On the topic of brainstorming, an author friend says, "You don't want your first idea, you want your best idea." Another writing guru has proclaimed that the writing process has three stages: 1) Think it up; 2) Write it up; 3) Fix it up. He claims that the vast majority of a writer's time should be spent on #1 and #3.
These are most likely excellent tidbits of advice.
The trouble is that they don't seem to work for me.
Case in point: I decided this year that I was going to seek and find not more ideas, but better ideas, not my first idea, but my best idea. I was going to spend a TON of time on "Think it up" before I ever let myself leap into "Write it up."
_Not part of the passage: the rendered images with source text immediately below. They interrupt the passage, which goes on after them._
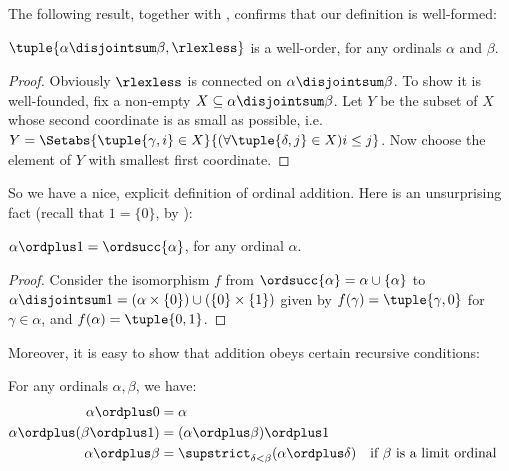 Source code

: \documentclass[../../../include/open-logic-section]{subfiles}
\begin{document}
The following result, together with
, confirms that our
definition is well-formed:

\begin{lem} 
$\tuple{\alpha \disjointsum \beta, \rlexless}$ is a well-order, for
any ordinals $\alpha$ and $\beta$.
\end{lem}

\begin{proof}
Obviously $\rlexless$ is connected on $\alpha \disjointsum \beta$. To
show it is well-founded, fix a non-empty $X \subseteq \alpha
\disjointsum \beta$. Let $Y$ be the subset of $X$ whose second coordinate is as small as possible, i.e.\ $Y = \Setabs{\tuple{\gamma, i} \in X}{(\forall \tuple{\delta, j} \in X)i \leq j}$. Now choose the element of $Y$ with smallest first coordinate. 
\end{proof}
\noindent 
So we have a nice, explicit definition of ordinal addition. Here is
an unsurprising fact (recall that  $1 = \{0\}$, by
):
\begin{prop}
$\alpha \ordplus  1 = \ordsucc{\alpha}$, for any ordinal $\alpha$.
\end{prop}

\begin{proof}
Consider the isomorphism $f$ from $\ordsucc{\alpha} = \alpha \cup
\{\alpha\}$ to $\alpha\disjointsum1 = (\alpha \times \{0\})
\cup (\{0\} \times \{1\})$ given by $f(\gamma) =
\tuple{\gamma, 0}$ for $\gamma \in \alpha$, and $f(\alpha) = \tuple{0,
1}$.
\end{proof}
\noindent
Moreover, it is easy to show that addition obeys certain recursive
conditions:

\begin{lem}
For any ordinals $\alpha, \beta$, we have:
\begin{align*}
	\alpha\ordplus 0 &= \alpha\\
	\alpha \ordplus  (\beta\ordplus 1) &= (\alpha \ordplus  \beta) \ordplus  1\\
	\alpha  \ordplus  \beta &= \supstrict_{\delta < \beta}(\alpha \ordplus  \delta) && \text{if $\beta $ is a limit ordinal}
\end{align*}
\end{lem}
\end{document}
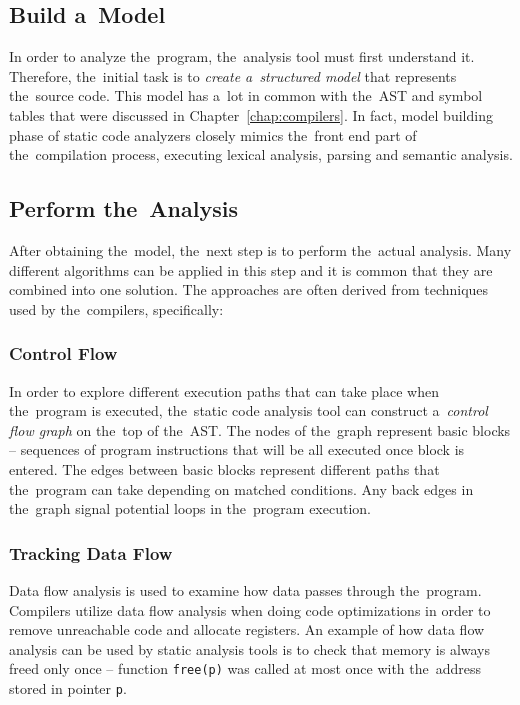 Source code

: \documentclass[
  digital, %
  table,   %
  lof,     %
  lot,     %
  oneside,
]{fithesis3}
\begin{document}
\subsection{Build a~Model}
In order to analyze the~program, the~analysis tool must first understand it. Therefore, the~initial task is to \textit{create a~structured model} that represents the~source code. This model has a~lot in common with the~AST and symbol tables that were discussed in Chapter~\ref{chap:compilers}. In fact, model building phase of static code analyzers closely mimics the~front end part of the~compilation process, executing lexical analysis, parsing and semantic analysis.

\subsection{Perform the~Analysis}
After obtaining the~model, the~next step is to perform the~actual analysis. Many different algorithms can be applied in this step and it is common that they are combined into one solution. The approaches are often derived from techniques used by the~compilers, specifically:

\subsubsection{\textbf{Control Flow}}
In order to explore different execution paths that can take place when the~program is executed, the~static code analysis tool can construct a~\textit{control flow graph} on the~top of the~AST. The nodes of the~graph represent basic blocks -- sequences of program instructions that will be all executed once block is entered. The edges between basic blocks represent different paths that the~program can take depending on matched conditions. Any back edges in the~graph signal potential loops in the~program execution.

\subsubsection{\textbf{Tracking Data Flow}}
Data flow analysis is used to examine how data passes through the~program. Compilers utilize data flow analysis when doing code optimizations in order to remove unreachable code and allocate registers. An example of how data flow analysis can be used by static analysis tools is to check that memory is always freed only once -- function \texttt{free(p)} was called at most once with the~address stored in pointer \texttt{p}.
\end{document}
It was January when I started "thinking it up." I've been thinking ever since, waiting for that best idea to emerge. But it's mid-April now, and still no best idea has appeared.Despite the spring sunshine, despite daffodils, tulips, and redbud in bloom, I'm paralyzed with inertia, pale with depression, as sad a writer as I've ever been.
Because here's the thing. The part of writing that I love best isn't "Think it up," or "Fix it up."It's "Write it up." It just so happens that what I love most is the writing itself. What I've written over the course of the past three-and-a-half months, as I did my so-called thinking, has been precisely nothing. Oh, and you can't "fix up" nothing, either.
So yesterday I decided that I wasn't going to wait a minute longer for my best idea, or for a good idea, or even for a minimally okay idea. I was going to look at my somewhat pitiful list of ideas, pick one of them, and start writing. Never was there such a change in an author's mood in the history of the world. And guess what? As I write, I'm finding a way to make this idea - yes, this one - better and better.
Maybe it will turn out to be my best one yet. Or maybe not. I can't worry about that now. I'm too busy writing.